Para ela, Cardozo diz que no Brasil se confunde o público e o privado e faz o mesmo. “Como ministro de Estado, nunca deveria ter expressado as opiniões pessoais do senhor José Eduardo Cardozo sobre a corrupção e a sociedade brasileira que é na verdade quem ele serve, de quem ele recebe seus proventos mensais e a quem deve respeito.”
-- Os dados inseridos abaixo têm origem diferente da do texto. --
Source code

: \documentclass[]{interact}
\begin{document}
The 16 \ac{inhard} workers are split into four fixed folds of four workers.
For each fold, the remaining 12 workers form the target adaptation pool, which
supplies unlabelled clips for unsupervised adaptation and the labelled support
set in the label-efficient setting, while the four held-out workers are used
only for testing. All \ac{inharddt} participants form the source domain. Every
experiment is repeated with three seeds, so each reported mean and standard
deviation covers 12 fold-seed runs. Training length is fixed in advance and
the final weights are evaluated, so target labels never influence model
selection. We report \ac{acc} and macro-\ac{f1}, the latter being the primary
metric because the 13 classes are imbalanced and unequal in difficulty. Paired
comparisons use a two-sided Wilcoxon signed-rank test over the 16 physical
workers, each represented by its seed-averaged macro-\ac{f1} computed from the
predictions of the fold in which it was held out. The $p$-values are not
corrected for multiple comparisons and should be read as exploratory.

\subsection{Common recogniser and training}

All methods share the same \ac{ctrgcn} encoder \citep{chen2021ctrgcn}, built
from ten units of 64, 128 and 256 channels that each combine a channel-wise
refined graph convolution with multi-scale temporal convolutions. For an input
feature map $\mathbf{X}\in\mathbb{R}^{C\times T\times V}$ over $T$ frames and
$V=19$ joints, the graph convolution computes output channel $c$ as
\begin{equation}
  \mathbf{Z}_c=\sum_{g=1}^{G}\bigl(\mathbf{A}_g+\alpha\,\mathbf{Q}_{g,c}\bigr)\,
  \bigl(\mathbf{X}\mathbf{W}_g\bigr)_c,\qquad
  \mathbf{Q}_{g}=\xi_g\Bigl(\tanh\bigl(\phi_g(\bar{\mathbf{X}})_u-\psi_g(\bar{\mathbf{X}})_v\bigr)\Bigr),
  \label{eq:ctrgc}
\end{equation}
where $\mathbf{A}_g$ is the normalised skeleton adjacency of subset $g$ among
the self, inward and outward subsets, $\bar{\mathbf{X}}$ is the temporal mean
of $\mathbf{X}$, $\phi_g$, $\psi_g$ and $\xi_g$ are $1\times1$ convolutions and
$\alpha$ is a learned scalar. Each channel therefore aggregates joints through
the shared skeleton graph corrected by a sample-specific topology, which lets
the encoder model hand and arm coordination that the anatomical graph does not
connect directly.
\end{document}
Wagner Pralon, doutor em ciência política pela Universidade de São Paulo, evoca o conceito de “evitar a culpa [do mal feito] e reclamar o crédito [do que está bem]”, debatido pelo sociólogo americano Paul Pierson, para explicar a expressão do ministro. Para o co-fundador e co-diretor do Movimento Contra à Corrupção Eleitoral (MCCE), Luciano Santos, não é possível definir a corrupção como parte da cultura brasileira. "A maioria combate e não tolera atos corruptos. Claro que há pessoas que praticam atos ilícitos como em qualquer país do mundo. Atualmente, Espanha, Portugal, França e Alemanha, por exemplo, também estão enfrentando problemas semelhantes. Porém, não temos uma cultura que justifique essas ações", explica.

Santos entende que os brasileiros têm todo o direito de criticar a classe política já que os políticos têm a obrigação e a função de cuidar das questões de interesse da sociedade. "Os nossos representantes teriam que ser os primeiros a darem o exemplo", afirma. Luciana Gross Cunha, professora da Fundação Getúlio Vargas de Direito de São Paulo, também cobra o exemplo dos representantes públicos. “O Governo, no momento em que assume o Estado, tem responsabilidade pública e privada. Eles não podem errar”, avalia. Para ela, tudo que o país vem vivendo com a operação Lava Jato é um aprendizado importante. “Todo mundo sairá ganhando, mas não se pode colocar a culpa na cultura da sociedade”, afirma.

O diretor-executivo da Transparência Brasil, Claudio Weber Abramo, entende que a responsabilidade do Governo é diagnosticar a corrupção do país e tomar medidas para combatê-la. “Quando se justifica que a cultura do país é essa, se descuida do papel de autoridade, renunciando ao combate à corrupção, além de considerar normal um ato ilícito. É muito grave”, pondera.

Abramo está de acordo que, atualmente, a legislação que combate a corrupção vem progredindo. Mas, destaca que o maior problema ainda é aperfeiçoar o gerenciamento do Estado. "É aí que residem grandes problemas de corrupção. Ainda funciona mal. A política de alianças baseada em loteamento de cargos é uma das causas mais graves”, conclui. Pralon, da USP, também entende que “os órgãos de controle estão funcionando, os tribunais de conta estão apontando superfaturamento, a polícia e o Ministério Público estão correndo atrás do que está errado. Não sei em que medida isso é do DNA [da sociedade] ou se justamente as instituições estão funcionando”, acredita.